Sur les 14 ans passés à Paris, l’auteur garde un silence complet sur l’entourage russe de Limonov, ne parlant que de sa nouvelle amie Natalia Medvedeva ou des célébrités comme Jean-Edern Hallier rédacteur-en-chef de L’idiot International et son cercle d’intellectuels clinquants. C’est pourtant dans cette parenthèse qu’on relève des figures majeures, telles que M. Chemiakine[4], V. Brui[5], I. Andreev[6] et autres. Le héros du « récit » en est en partie responsable, ce n’est pas tout à fait accidentel, il n’a pas envie d’un portrait de groupe, une communication d’égal à égal. Son entourage présent est composé de Natsbols juvéniles.

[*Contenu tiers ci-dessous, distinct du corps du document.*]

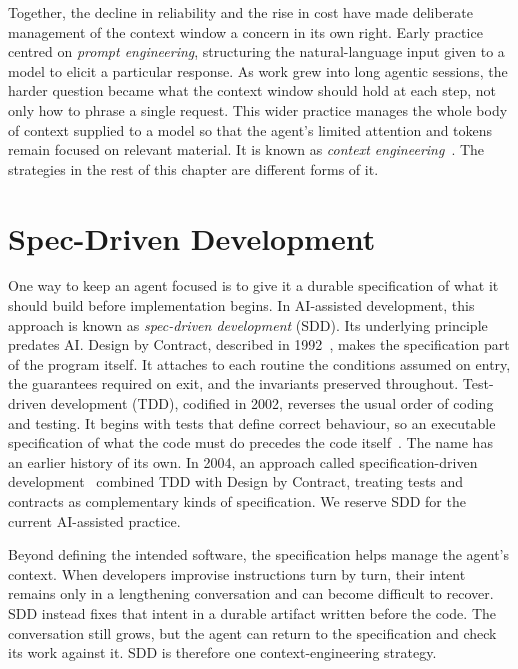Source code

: Together, the decline in reliability and the rise in cost have made deliberate management of the context window a concern in its own right. Early practice centred on \emph{prompt engineering}, structuring the natural-language input given to a model to elicit a particular response. As work grew into long agentic sessions, the harder question became what the context window should hold at each step, not only how to phrase a single request. This wider practice manages the whole body of context supplied to a model so that the agent's limited attention and tokens remain focused on relevant material. It is known as \emph{context engineering}~\cite{rajasekaran2025contextengineering, boeckeler2026contextengineering}. The strategies in the rest of this chapter are different forms of it.

\section{Spec-Driven Development}
\label{sec:background-spec-driven-development}

One way to keep an agent focused is to give it a durable specification of what it should build before implementation begins. In AI-assisted development, this approach is known as \emph{spec-driven development} (SDD). Its underlying principle predates AI. Design by Contract, described in 1992~\cite{meyer1992dbc}, makes the specification part of the program itself. It attaches to each routine the conditions assumed on entry, the guarantees required on exit, and the invariants preserved throughout. Test-driven development (TDD), codified in 2002, reverses the usual order of coding and testing. It begins with tests that define correct behaviour, so an executable specification of what the code must do precedes the code itself~\cite{beck2002tdd}. The name has an earlier history of its own. In 2004, an approach called specification-driven development~\cite{ostroff2004specdriven} combined TDD with Design by Contract, treating tests and contracts as complementary kinds of specification. We reserve SDD for the current AI-assisted practice.

Beyond defining the intended software, the specification helps manage the agent's context. When developers improvise instructions turn by turn, their intent remains only in a lengthening conversation and can become difficult to recover. SDD instead fixes that intent in a durable artifact written before the code. The conversation still grows, but the agent can return to the specification and check its work against it. SDD is therefore one context-engineering strategy.

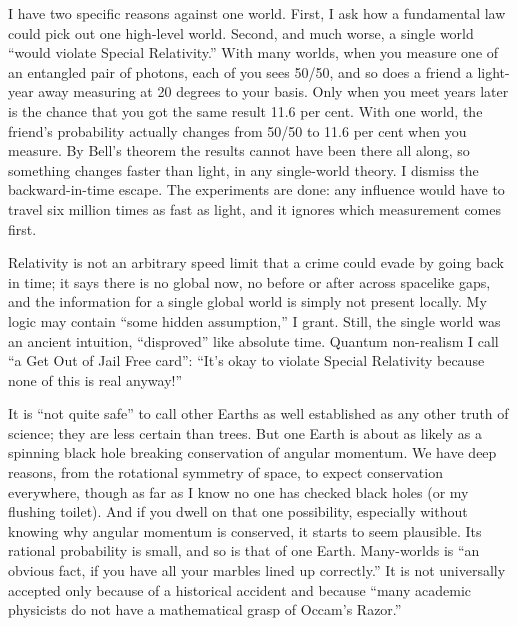 I have two specific reasons against one world. First, I ask how a fundamental law could pick out one high-level world.  Second, and much worse, a single world ``would violate Special Relativity.'' With many worlds, when you measure one of an entangled pair of photons, each of you sees 50/50, and so does a friend a light-year away measuring at 20 degrees to your basis. Only when you meet years later is the chance that you got the same result 11.6 per cent. With one world, the friend's probability actually changes from 50/50 to 11.6 per cent when you measure. By Bell's theorem the results cannot have been there all along, so something changes faster than light, in any single-world theory. I dismiss the backward-in-time escape. The experiments are done: any influence would have to travel six million times as fast as light, and it ignores which measurement comes first. 

Relativity is not an arbitrary speed limit that a crime could evade by going back in time; it says there is no global now, no before or after across spacelike gaps, and the information for a single global world is simply not present locally. My logic may contain ``some hidden assumption,'' I grant. Still, the single world was an ancient intuition, ``disproved'' like absolute time.  Quantum non-realism I call ``a Get Out of Jail Free card'': ``It's okay to violate Special Relativity because none of this is real anyway!'' 

It is ``not quite safe'' to call other Earths as well established as any other truth of science; they are less certain than trees. But one Earth is about as likely as a spinning black hole breaking conservation of angular momentum. We have deep reasons, from the rotational symmetry of space, to expect conservation everywhere, though as far as I know no one has checked black holes (or my flushing toilet). And if you dwell on that one possibility, especially without knowing why angular momentum is conserved, it starts to seem plausible. Its rational probability is small, and so is that of one Earth. Many-worlds is ``an obvious fact, if you have all your marbles lined up correctly.'' It is not universally accepted only because of a historical accident and because ``many academic physicists do not have a mathematical grasp of Occam's Razor.''

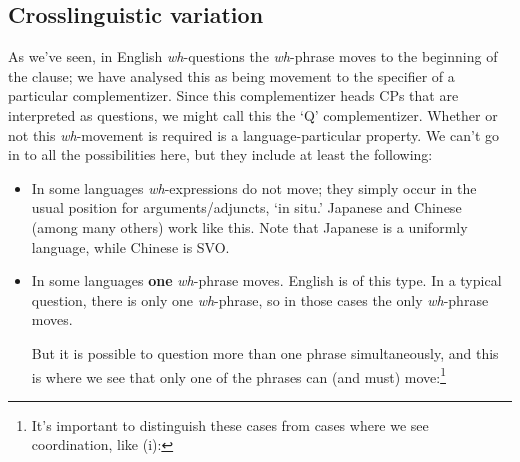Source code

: \documentclass{article}
\begin{document}
\subsection{Crosslinguistic variation}
As we've seen, in English \emph{wh}-questions the \emph{wh}-phrase moves to the beginning of the clause; we have analysed this as being movement to the specifier of a particular complementizer.
Since this complementizer heads CPs that are interpreted as questions, we might call this the `Q' complementizer.
Whether or not this \emph{wh}-movement is required is a language-particular property. 
We can't go in to all the possibilities here, but they include at least the following:
\begin{itemize}
\item In some languages \emph{wh}-expressions do not move; they simply occur in the usual position for arguments/adjuncts, `in situ.'
Japanese and Chinese (among many others) work like this.
Note that Japanese is a uniformly  language, while Chinese is SVO.
\begin{exe}
    \ex[]{\gll Mary-wa [John-ga nani-o tabeta ka] siritagatteimasu.\\
    Mary-\Top{} [John-\Nom{} what-\Acc{} ate \Q{} wonders\\
    \trans `Mary wonders what John ate.'\hfill(Japanese)}
\end{exe}
\item In some languages \textbf{one} \emph{wh}-phrase moves.
English is of this type.
In a typical question, there is only one \emph{wh}-phrase, so in those cases the only \emph{wh}-phrase moves.
\begin{exe}
\end{exe}
But it is possible to question more than one phrase simultaneously, and this is where we see that only one of the phrases can (and must) move:\footnote{It's important to distinguish these cases from cases where we see coordination, like (i):
\vspace{-0.5em}
}
\end{itemize}
\end{document}
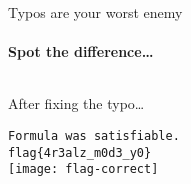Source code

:\begin{frame}{Typos are your worst enemy}
    \framesubtitle{Spot the difference\ldots}
    \begin{columns}
    \end{columns}
\end{frame}

\begin{frame}{After fixing the typo\ldots}
    \begin{center}
        {\Large
            \texttt{Formula was satisfiable.} \\
            \texttt{flag\{4r3alz\_m0d3\_y0\}} \\
        }
        \pause \vspace{0.5in}
        \texttt{[image: flag-correct]}
    \end{center}
\end{frame}

\begin{comment}
\begin{frame}{Irreversible transforms and hash functions}
    \framesubtitle{It's only sort of magic}
    \begin{itemize}
        \item<1-> Hash functions are usually defined as
                  $H(s, x) \rightarrow \{0, 1\}^\ell$, where $s$ is the 'seed',
                  $x$ is the message, and $\ell$ is some fixed number of bits
        \item<2-> The 'seed' is some public value used to initialize the hash
                  function's state
        \item<3-> There are a series of repeated 'reductions' meant to take the
                  message and perform some sort of irreversible transform on it
                  one block at a time
    \end{itemize}
    \begin{block}<4->{Example}
        For SHA256, $s$ is the fractional part of the cube roots of the first
        64 primes, $\ell = 256$, and the reductions involve a few non-linear
        functions (i.e. addition/XOR of multiple values, taking the majority of
        three bits, etc). The idea is that {\em you can't get the original
        message back once you start scrambling it.}
    \end{block}
\end{frame}
\end{comment}
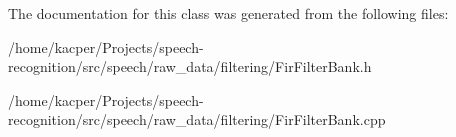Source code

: The documentation for this class was generated from the following files\+:\begin{DoxyCompactItemize}
\item 
/home/kacper/\+Projects/speech-\/recognition/src/speech/raw\+\_\+data/filtering/Fir\+Filter\+Bank.\+h\item 
/home/kacper/\+Projects/speech-\/recognition/src/speech/raw\+\_\+data/filtering/Fir\+Filter\+Bank.\+cpp\end{DoxyCompactItemize}
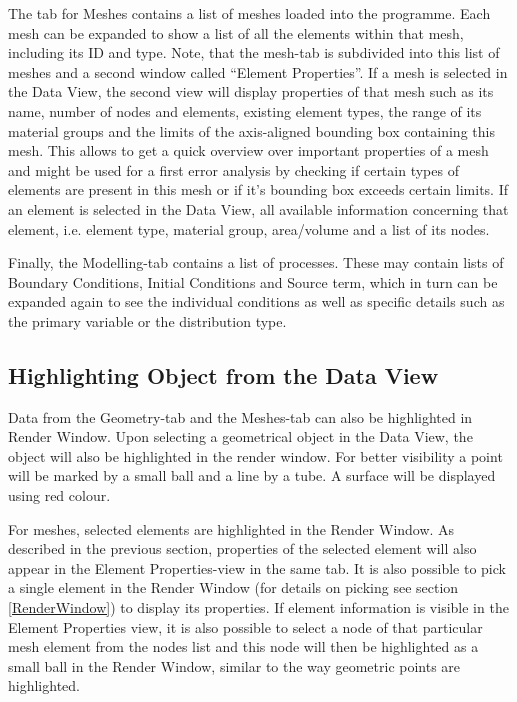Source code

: The tab for Meshes contains a list of meshes loaded into the programme. Each mesh can be expanded to show a list of all the elements within that mesh, including its ID and type. Note, that the mesh-tab is subdivided into this list of meshes and a second window called ``Element Properties''. If a mesh is selected in the Data View, the second view will display properties of that mesh such as its name, number of nodes and elements, existing element types, the range of its material groups and the limits of the axis-aligned bounding box containing this mesh. This allows to get a quick overview over important properties of a mesh and might be used for a first error analysis by checking if certain types of elements are present in this mesh or if it's bounding box exceeds certain limits. If an element is selected in the Data View, all available information concerning that element, i.e. element type, material group, area/volume and a list of its nodes.

Finally, the Modelling-tab contains a list of processes. These may contain lists of Boundary Conditions, Initial Conditions and Source term, which in turn can be expanded again to see the individual conditions as well as specific details such as the primary variable or the distribution type.


\subsection{Highlighting Object from the Data View}

Data from the Geometry-tab and the Meshes-tab can also be highlighted in Render Window. Upon selecting a geometrical object in the Data View, the object will also be highlighted in the render window. For better visibility a point will be marked by a small ball and a line by a tube. A surface will be displayed using red colour.

For meshes, selected elements are highlighted in the Render Window. As described in the previous section, properties of the selected element will also appear in the Element Properties-view in the same tab. It is also possible to pick a single element in the Render Window (for details on picking see section \ref{RenderWindow}) to display its properties. If element information is visible in the Element Properties view, it is also possible to select a node of that particular mesh element from the nodes list and this node will then be highlighted as a small ball in the Render Window, similar to the way geometric points are highlighted.


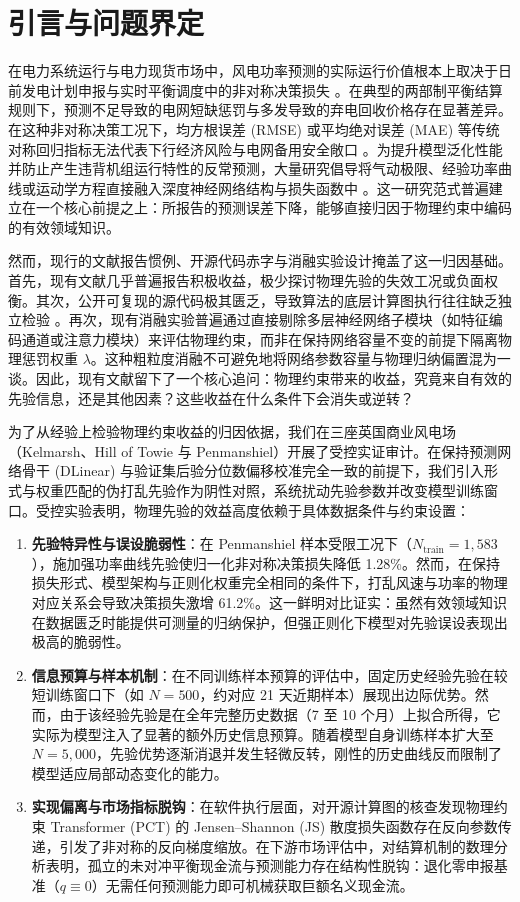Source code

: \section{引言与问题界定}
\label{sec:intro}

在电力系统运行与电力现货市场中，风电功率预测的实际运行价值根本上取决于日前发电计划申报与实时平衡调度中的非对称决策损失 \cite{holttinen2021,weron2014}。在典型的两部制平衡结算规则下，预测不足导致的电网短缺惩罚与多发导致的弃电回收价格存在显著差异。在这种非对称决策工况下，均方根误差 (RMSE) 或平均绝对误差 (MAE) 等传统对称回归指标无法代表下行经济风险与电网备用安全敞口 \cite{lipton2019}。为提升模型泛化性能并防止产生违背机组运行特性的反常预测，大量研究倡导将气动极限、经验功率曲线或运动学方程直接融入深度神经网络结构与损失函数中 \cite{bastankhah2014new,karniadakis2021physics,raissi2019physics,s34_prx2023,pct2026}。这一研究范式普遍建立在一个核心前提之上：所报告的预测误差下降，能够直接归因于物理约束中编码的有效领域知识。

然而，现行的文献报告惯例、开源代码赤字与消融实验设计掩盖了这一归因基础。首先，现有文献几乎普遍报告积极收益，极少探讨物理先验的失效工况或负面权衡。其次，公开可复现的源代码极其匮乏，导致算法的底层计算图执行往往缺乏独立检验 \cite{kapoor2023,pineau2021}。再次，现有消融实验普遍通过直接剔除多层神经网络子模块（如特征编码通道或注意力模块）来评估物理约束，而非在保持网络容量不变的前提下隔离物理惩罚权重 $\lambda$。这种粗粒度消融不可避免地将网络参数容量与物理归纳偏置混为一谈。因此，现有文献留下了一个核心追问：物理约束带来的收益，究竟来自有效的先验信息，还是其他因素？这些收益在什么条件下会消失或逆转？

为了从经验上检验物理约束收益的归因依据，我们在三座英国商业风电场（Kelmarsh、Hill of Towie 与 Penmanshiel）开展了受控实证审计。在保持预测网络骨干 (DLinear) 与验证集后验分位数偏移校准完全一致的前提下，我们引入形式与权重匹配的伪打乱先验作为阴性对照，系统扰动先验参数并改变模型训练窗口。受控实验表明，物理先验的效益高度依赖于具体数据条件与约束设置：
\begin{enumerate}[leftmargin=*]
\item \textbf{先验特异性与误设脆弱性}：在 Penmanshiel 样本受限工况下（$N_{\text{train}}=1{,}583$），施加强功率曲线先验使归一化非对称决策损失降低 1.28\%。然而，在保持损失形式、模型架构与正则化权重完全相同的条件下，打乱风速与功率的物理对应关系会导致决策损失激增 61.2\%。这一鲜明对比证实：虽然有效领域知识在数据匮乏时能提供可测量的归纳保护，但强正则化下模型对先验误设表现出极高的脆弱性。
\item \textbf{信息预算与样本机制}：在不同训练样本预算的评估中，固定历史经验先验在较短训练窗口下（如 $N=500$，约对应 21 天近期样本）展现出边际优势。然而，由于该经验先验是在全年完整历史数据（7 至 10 个月）上拟合所得，它实际为模型注入了显著的额外历史信息预算。随着模型自身训练样本扩大至 $N=5{,}000$，先验优势逐渐消退并发生轻微反转，刚性的历史曲线反而限制了模型适应局部动态变化的能力。
\item \textbf{实现偏离与市场指标脱钩}：在软件执行层面，对开源计算图的核查发现物理约束 Transformer (PCT) 的 Jensen--Shannon (JS) 散度损失函数存在反向参数传递，引发了非对称的反向梯度缩放。在下游市场评估中，对结算机制的数理分析表明，孤立的未对冲平衡现金流与预测能力存在结构性脱钩：退化零申报基准（$q \equiv 0$）无需任何预测能力即可机械获取巨额名义现金流。
\end{enumerate}

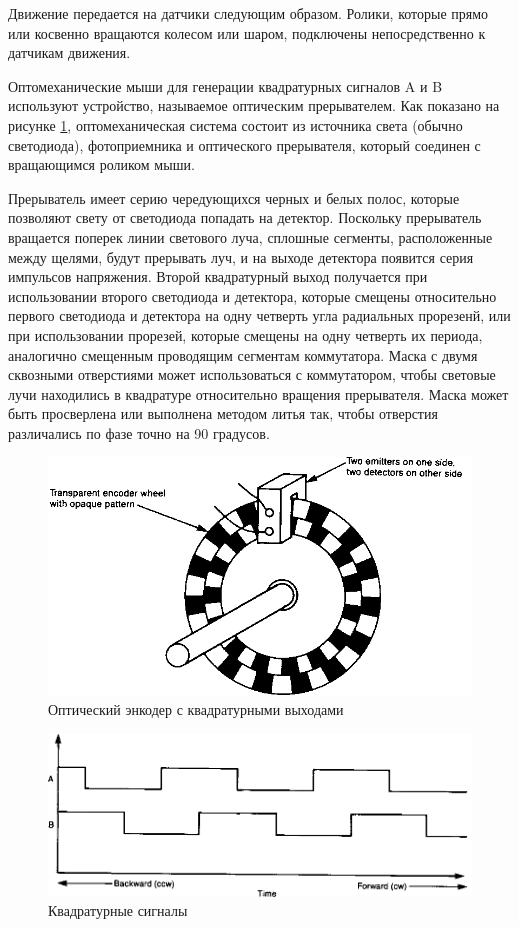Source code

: \documentclass[11pt, a4paper]{article}
\begin{document}
Движение передается на датчики следующим образом. Ролики, которые прямо или косвенно вращаются колесом или шаром, подключены непосредственно к датчикам движения.


Оптомеханические мыши для генерации квадратурных сигналов A и B используют устройство, называемое оптическим прерывателем. Как показано на рисунке \ref{fig:theoryQuadEncoder}, оптомеханическая система состоит из источника света (обычно светодиода), фотоприемника и оптического прерывателя, который соединен с вращающимся роликом мыши.

Прерыватель имеет серию чередующихся черных и белых полос, которые позволяют свету от светодиода попадать на детектор. Поскольку прерыватель вращается поперек линии светового луча, сплошные сегменты, расположенные между щелями, будут прерывать луч, и на выходе детектора появится серия импульсов напряжения. Второй квадратурный выход получается при использовании второго светодиода и детектора, которые смещены относительно первого светодиода и детектора на одну четверть угла радиальных прорезенй, или при использовании прорезей, которые смещены на одну четверть их периода, аналогично смещенным проводящим сегментам коммутатора. Маска с двумя сквозными отверстиями может использоваться с коммутатором, чтобы световые лучи находились в квадратуре относительно вращения прерывателя. Маска может быть просверлена или выполнена методом литья так, чтобы отверстия различались по фазе точно на 90 градусов.

\begin{figure}[h]
    \centering
    \includegraphics[width=0.5\linewidth]{theory_mech/2.76.PNG}
    \caption{Оптический энкодер с квадратурными выходами}
    \label{fig:theoryQuadEncoder}
\end{figure}

\begin{figure}[h]
    \centering
    \includegraphics[width=0.5\linewidth]{theory_mech/2.77.PNG}
    \caption{Квадратурные сигналы}
    \label{fig:theoryQuadDiag}
\end{figure}
\end{document}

Dans son livre, Carrère se présente avec coquetterie  comme un petit-bourgeois dans l’espoir qu’on le contredise. Mais c’est un philistin, un conformiste. Il sait, pour citer Paul Valéry « d’avance jusqu’où aller trop loin ». En particulier en ce qui concerne les évènements de Serbie : il partage l’opinion antiserbe des intellectuels français « engagés ».  Les Français diabolisent les Serbes. En effet après le démantèlement de la Yougoslavie, contrairement aux Russes des anciennes républiques soviétiques, ceux-ci n’ont pas accepté le statut de citoyens de second rang en Croatie,  et en Bosnie. Ils ont été entraînés dans de sanglantes guerres ethniques. Et Limonov s’est engagé aux côtés des « frères serbes », participant  aux trois guerres (Vukovar, Bosnie, Kraïna).


CAMOUFLAGE
Carrère remarque avec justesse que Limonov est dépourvu d’imagination — pareil à Carrère lui-même, du reste. Ni l’un ni l’autre ne sont doués pour la fiction. Limonov est cependant un analyste observateur et pénétrant, un maître du portrait.

Limonov est doué d’un talent naturellement supérieur à Houelbecque, la baronne belge Nothomb, et Carrère lui-même. Mais le héros de Carrère ainsi que son prototype vivant est indésirable dans la société occidentale. Ses qualités d’écrivain sont passées sous silence. C’est bien entendu le droit de Carrère de dire que Limonov est indifférent à tout et tous à part lui-même. Mais ce n’est pas un lâche et il aime le camouflage, y compris celui des tenues léopard. Mais lorsque Carrère vit Limonov en tenue camouflée tirer en l’air dans le paysage de Sarajevo à la BBC, il reporta son livre d’un an.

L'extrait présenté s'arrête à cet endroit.